Data for review ▸
= = = =

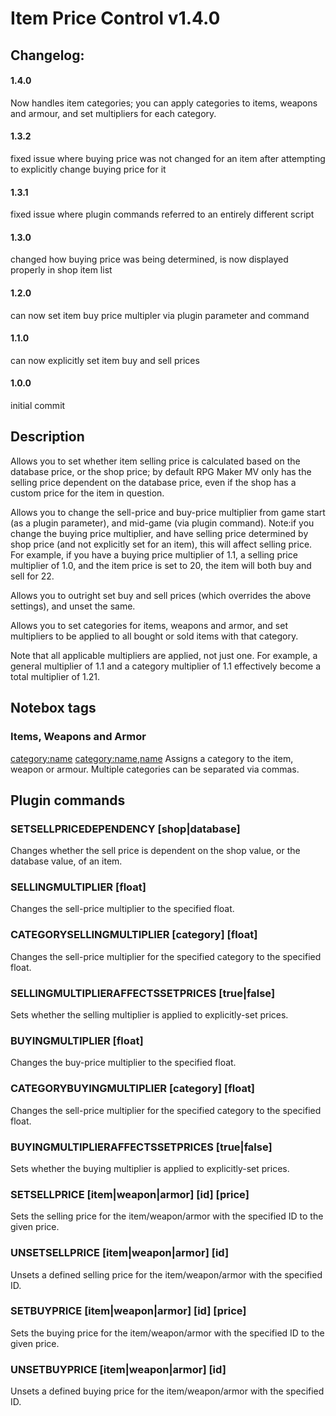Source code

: # Item Price Control v1.4.0
 
## Changelog:
#### 1.4.0
Now handles item categories; you can apply categories to items, weapons and armour, and set multipliers for each category.
#### 1.3.2
fixed issue where buying price was not changed for an item after attempting to explicitly change buying price for it
#### 1.3.1
fixed issue where plugin commands referred to an entirely different script
#### 1.3.0
changed how buying price was being determined, is now displayed properly in shop item list
#### 1.2.0
can now set item buy price multipler via plugin parameter and command
#### 1.1.0
can now explicitly set item buy and sell prices
#### 1.0.0
initial commit

## Description
 
Allows you to set whether item selling price is calculated based on the 
database price, or the shop price; by default RPG Maker MV only has the 
selling price dependent on the database price, even if the shop has a 
custom price for the item in question.

Allows you to change the sell-price and buy-price multiplier 
from game start (as a plugin parameter), and mid-game (via plugin command).
Note:if you change the buying price multiplier, and have selling price 
determined by shop price (and not explicitly set for an item), this will 
affect selling price. For example, if you have a buying price multiplier
of 1.1, a selling price multiplier of 1.0, and the item price is set to
20, the item will both buy and sell for 22.

Allows you to outright set buy and sell prices (which overrides 
the above settings), and unset the same.

Allows you to set categories for items, weapons and armor, and set multipliers
to be applied to all bought or sold items with that category.

Note that all applicable multipliers are applied, not just one. For example, 
a general multiplier of 1.1 and a category multiplier of 1.1 effectively 
become a total multiplier of 1.21.

## Notebox tags
### Items, Weapons and Armor
<category:name>
<category:name,name>
Assigns a category to the item, weapon or armour. Multiple categories
can be separated via commas.

## Plugin commands
### SETSELLPRICEDEPENDENCY [shop|database]
Changes whether the sell price is dependent on the shop value, or the database value,
of an item.
### SELLINGMULTIPLIER [float]
Changes the sell-price multiplier to the specified float.
### CATEGORYSELLINGMULTIPLIER [category] [float]
Changes the sell-price multiplier for the specified category to the 
specified float. 
### SELLINGMULTIPLIERAFFECTSSETPRICES [true|false]
Sets whether the selling multiplier is applied to explicitly-set prices.
### BUYINGMULTIPLIER [float]
Changes the buy-price multiplier to the specified float. 
### CATEGORYBUYINGMULTIPLIER [category] [float]
Changes the sell-price multiplier for the specified category to the 
specified float. 
### BUYINGMULTIPLIERAFFECTSSETPRICES [true|false]
Sets whether the buying multiplier is applied to explicitly-set prices.
### SETSELLPRICE [item|weapon|armor] [id] [price]
Sets the selling price for the item/weapon/armor with the specified ID to the given price.
### UNSETSELLPRICE [item|weapon|armor] [id]
Unsets a defined selling price for the item/weapon/armor with the specified ID.
### SETBUYPRICE [item|weapon|armor] [id] [price]
Sets the buying price for the item/weapon/armor with the specified ID to the given price.
### UNSETBUYPRICE [item|weapon|armor] [id]
Unsets a defined buying price for the item/weapon/armor with the specified ID.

= = = =

Whenever a line of the listing above holds the word "Changes", copy that line.

Reply to the task ▸
Changes whether the sell price is dependent on the shop value, or the database value,
Changes the sell-price multiplier to the specified float.
Changes the sell-price multiplier for the specified category to the 
Changes the buy-price multiplier to the specified float. 
Changes the sell-price multiplier for the specified category to the 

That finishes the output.